BOLDUAN: The coronation.

SOCARIDES: She will definitely not make that mistake this time around if she decides to run.

CUOMO: What do you think, Cheri, you're going after her early and often. What do you do here, put some damage, some chinks in the armor?

JACOBUS: She's run for president before. She's got 100 percent name ID. There are candidates, potential candidates, wannabe candidates, that would kill for that. So, you can't have it both ways.

She's Hillary Clinton, her health, her age, her family history. Everything she's said, done, not done, her lack of accomplishments, anything that she considers an accomplishment, it is all fair game.

So, to pretend she is who she isn't, and to pretend she's not running -- come on, we all know she's running.
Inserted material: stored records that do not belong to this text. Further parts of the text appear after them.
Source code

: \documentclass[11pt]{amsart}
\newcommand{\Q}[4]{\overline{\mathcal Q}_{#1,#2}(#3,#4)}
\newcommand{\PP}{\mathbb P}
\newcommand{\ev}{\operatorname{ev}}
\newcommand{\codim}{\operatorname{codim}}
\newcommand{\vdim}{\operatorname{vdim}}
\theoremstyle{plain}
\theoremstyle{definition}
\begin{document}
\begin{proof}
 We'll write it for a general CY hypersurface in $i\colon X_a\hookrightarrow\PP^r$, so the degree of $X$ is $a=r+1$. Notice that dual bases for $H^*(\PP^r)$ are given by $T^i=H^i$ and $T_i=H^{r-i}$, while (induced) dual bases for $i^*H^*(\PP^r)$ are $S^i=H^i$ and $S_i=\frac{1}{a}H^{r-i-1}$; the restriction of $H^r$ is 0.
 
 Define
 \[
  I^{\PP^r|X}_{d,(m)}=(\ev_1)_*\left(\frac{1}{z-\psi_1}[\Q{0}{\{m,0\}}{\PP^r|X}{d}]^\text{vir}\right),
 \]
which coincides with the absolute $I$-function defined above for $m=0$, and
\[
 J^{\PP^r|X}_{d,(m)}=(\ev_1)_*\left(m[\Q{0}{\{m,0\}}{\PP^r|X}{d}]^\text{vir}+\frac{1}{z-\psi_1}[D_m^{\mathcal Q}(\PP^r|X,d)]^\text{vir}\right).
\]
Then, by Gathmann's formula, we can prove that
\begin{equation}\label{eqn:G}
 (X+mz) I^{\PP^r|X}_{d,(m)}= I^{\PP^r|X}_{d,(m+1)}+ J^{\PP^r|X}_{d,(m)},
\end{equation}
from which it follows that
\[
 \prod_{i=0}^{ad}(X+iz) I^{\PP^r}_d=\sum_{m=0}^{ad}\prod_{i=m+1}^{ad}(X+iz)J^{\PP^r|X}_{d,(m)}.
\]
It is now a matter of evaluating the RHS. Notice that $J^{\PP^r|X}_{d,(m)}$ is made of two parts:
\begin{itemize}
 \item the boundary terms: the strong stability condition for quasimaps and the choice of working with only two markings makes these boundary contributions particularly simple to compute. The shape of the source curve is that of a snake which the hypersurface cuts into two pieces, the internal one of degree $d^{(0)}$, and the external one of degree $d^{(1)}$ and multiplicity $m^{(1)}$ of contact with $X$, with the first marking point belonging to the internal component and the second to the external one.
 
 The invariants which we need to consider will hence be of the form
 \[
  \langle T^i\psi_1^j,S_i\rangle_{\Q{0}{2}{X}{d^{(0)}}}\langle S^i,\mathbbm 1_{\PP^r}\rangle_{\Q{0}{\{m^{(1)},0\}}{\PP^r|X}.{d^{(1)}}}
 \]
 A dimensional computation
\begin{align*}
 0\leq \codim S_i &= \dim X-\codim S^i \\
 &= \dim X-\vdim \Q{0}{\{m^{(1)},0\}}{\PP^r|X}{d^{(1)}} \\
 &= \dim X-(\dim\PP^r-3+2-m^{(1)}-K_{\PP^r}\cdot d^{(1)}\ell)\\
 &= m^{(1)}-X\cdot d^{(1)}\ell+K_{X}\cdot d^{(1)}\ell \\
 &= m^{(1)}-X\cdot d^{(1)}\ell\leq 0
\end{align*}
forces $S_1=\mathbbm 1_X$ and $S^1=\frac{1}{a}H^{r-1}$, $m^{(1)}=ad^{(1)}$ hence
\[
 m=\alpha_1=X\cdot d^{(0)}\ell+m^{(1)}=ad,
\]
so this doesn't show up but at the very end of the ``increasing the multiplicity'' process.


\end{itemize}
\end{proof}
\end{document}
I think a lot of her Democratic colleagues are a little bit concern. It's not just the inevitability factor. They may not want her. They may not want to support her or defend her. So, you know, they might want to have some --

BOLDUAN: Cheri, talk about having it both ways. Is Karl Rove trying to do the exact same thing, in terms he wants to talk about her health, he wants to make it an issue? But then he says, yesterday, I'm not questioning her health. I'm confused.

JACOBUS: I think you're right on that. I think he should be very often about it, her health, her age, it's all fair game. It's fair game for every candidate. It's always been fair game.


JACOBUS: I don't think he should be apologetic.

CUOMO: I get the game. The game is more toxic all the time. We do the negative because it's proven that's how win.

At some point, it's getting to smell a little bit like the Obamacare debate, where "Obamacare sucks," where are the better ideas? Hillary sucks, where are the better ideas for who should lead and why? When do we start hearing them from you?

JACOBUS: Well, we've been hearing about them. We have a deep bench. I think we're going to have a very robust Republican primary.

(CROSSTALK) JACOBUS: I think the Democrats, some of them are hoping that their party can have a little bit of a robust primary.

CUOMO: But you could have Paul Ryan out there. It could be Paul Ryan saying here's how I think about fiscal management. Here's how I think it should be done. It's not done this way right now.

JACOBUS: I think they're not paying attention, though, now. And that's kind of the problem.

CUOMO: Well, but should you pander to people's fears and negative expectations of politics? And oh, she's going to die, oh, she's so old and frail.

JACOBUS: I don't think that's happening here. I think we have --

CUOMO: Why else would Rove say it?

JACOBUS: These are legitimate questions. And it's also up to the Hillary Clinton camp to try and control the agenda and talk about what she wants to talk about. But she doesn't have anything to talk about.